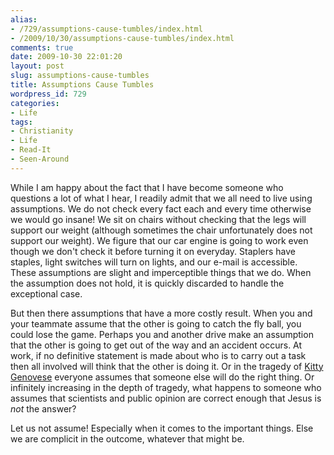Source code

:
 ```yaml
---
alias:
- /729/assumptions-cause-tumbles/index.html
- /2009/10/30/assumptions-cause-tumbles/index.html
comments: true
date: 2009-10-30 22:01:20
layout: post
slug: assumptions-cause-tumbles
title: Assumptions Cause Tumbles
wordpress_id: 729
categories:
- Life
tags:
- Christianity
- Life
- Read-It
- Seen-Around
---
```


While I am happy about the fact that I have become someone who questions a lot of what I hear, I readily admit that we all need to live using assumptions.  We do not check every fact each and every time otherwise we would go insane!  We sit on chairs without checking that the legs will support our weight (although sometimes the chair unfortunately does not support our weight).  We figure that our car engine is going to work even though we don't check it before turning it on everyday.  Staplers have staples, light switches will turn on lights, and our e-mail is accessible.  These assumptions are slight and imperceptible things that we do.  When the assumption does not hold, it is quickly discarded to handle the exceptional case.

But then there assumptions that have a more costly result.  When you and your teammate assume that the other is going to catch the fly ball, you could lose the game.  Perhaps you and another drive make an assumption that the other is going to get out of the way and an accident occurs.  At work, if no definitive statement is made about who is to carry out a task then all involved will think that the other is doing it.  Or in the tragedy of [Kitty Genovese](http://www2.selu.edu/Academics/Faculty/scraig/gansberg.html) everyone assumes that someone else will do the right thing.  Or infinitely increasing in the depth of tragedy, what happens to someone who assumes that scientists and public opinion are correct enough that Jesus is _not_ the answer?

Let us not assume!  Especially when it comes to the important things.  Else we are complicit in the outcome, whatever that might be.
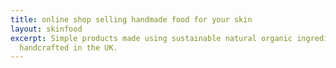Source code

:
 ```yaml
---
title: online shop selling handmade food for your skin
layout: skinfood
excerpt: Simple products made using sustainable natural organic ingredients & materials
  handcrafted in the UK.
---
```


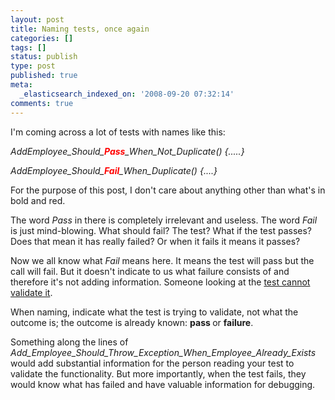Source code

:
 ```yaml
---
layout: post
title: Naming tests, once again
categories: []
tags: []
status: publish
type: post
published: true
meta:
  _elasticsearch_indexed_on: '2008-09-20 07:32:14'
comments: true
---
```

<p>I'm coming across a lot of tests with names like this:</p>  <p><em>AddEmployee_Should_<strong><font color="#ff0000">Pass</font></strong>_When_Not_Duplicate() {.....}</em></p>  <p><em>AddEmployee_Should_<font color="#ff0000"><strong>Fail</strong></font>_When_Duplicate() {....}</em></p>  <p>For the purpose of this post, I don't care about anything other than what's in bold and red. </p>  <p>The word <em>Pass </em>in there is completely irrelevant and useless. The word <em>Fail </em>is just mind-blowing. What should fail? The test? What if the test passes? Does that mean it has really failed? Or when it fails it means it passes? </p>  <p>Now we all know what <em>Fail </em>means here. It means the test will pass but the call will fail. But it doesn't indicate to us what failure consists of and therefore it's not adding information. Someone looking at the <a href="http://www.hadihariri.com/blogengine/post/2008/08/28/Naming-tests.aspx">test cannot validate it</a>. </p>  <p>When naming, indicate what the test is trying to validate, not what the outcome is; the outcome is already known: <strong>pass </strong>or <strong>failure</strong>. </p>  <p>Something along the lines of <em>Add_Employee_Should_Throw_Exception_When_Employee_Already_Exists</em> would add substantial information for the person reading your test to validate the functionality. But more importantly, when the test fails, they would know what has failed and have valuable information for debugging.&#160; </p>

+ + + + +

Show the lines above with "assume".

But then there assumptions that have a more costly result.  When you and your teammate assume that the other is going to catch the fly ball, you could lose the game.  Perhaps you and another drive make an assumption that the other is going to get out of the way and an accident occurs.  At work, if no definitive statement is made about who is to carry out a task then all involved will think that the other is doing it.  Or in the tragedy of [Kitty Genovese](http://www2.selu.edu/Academics/Faculty/scraig/gansberg.html) everyone assumes that someone else will do the right thing.  Or infinitely increasing in the depth of tragedy, what happens to someone who assumes that scientists and public opinion are correct enough that Jesus is _not_ the answer?
Let us not assume!  Especially when it comes to the important things.  Else we are complicit in the outcome, whatever that might be.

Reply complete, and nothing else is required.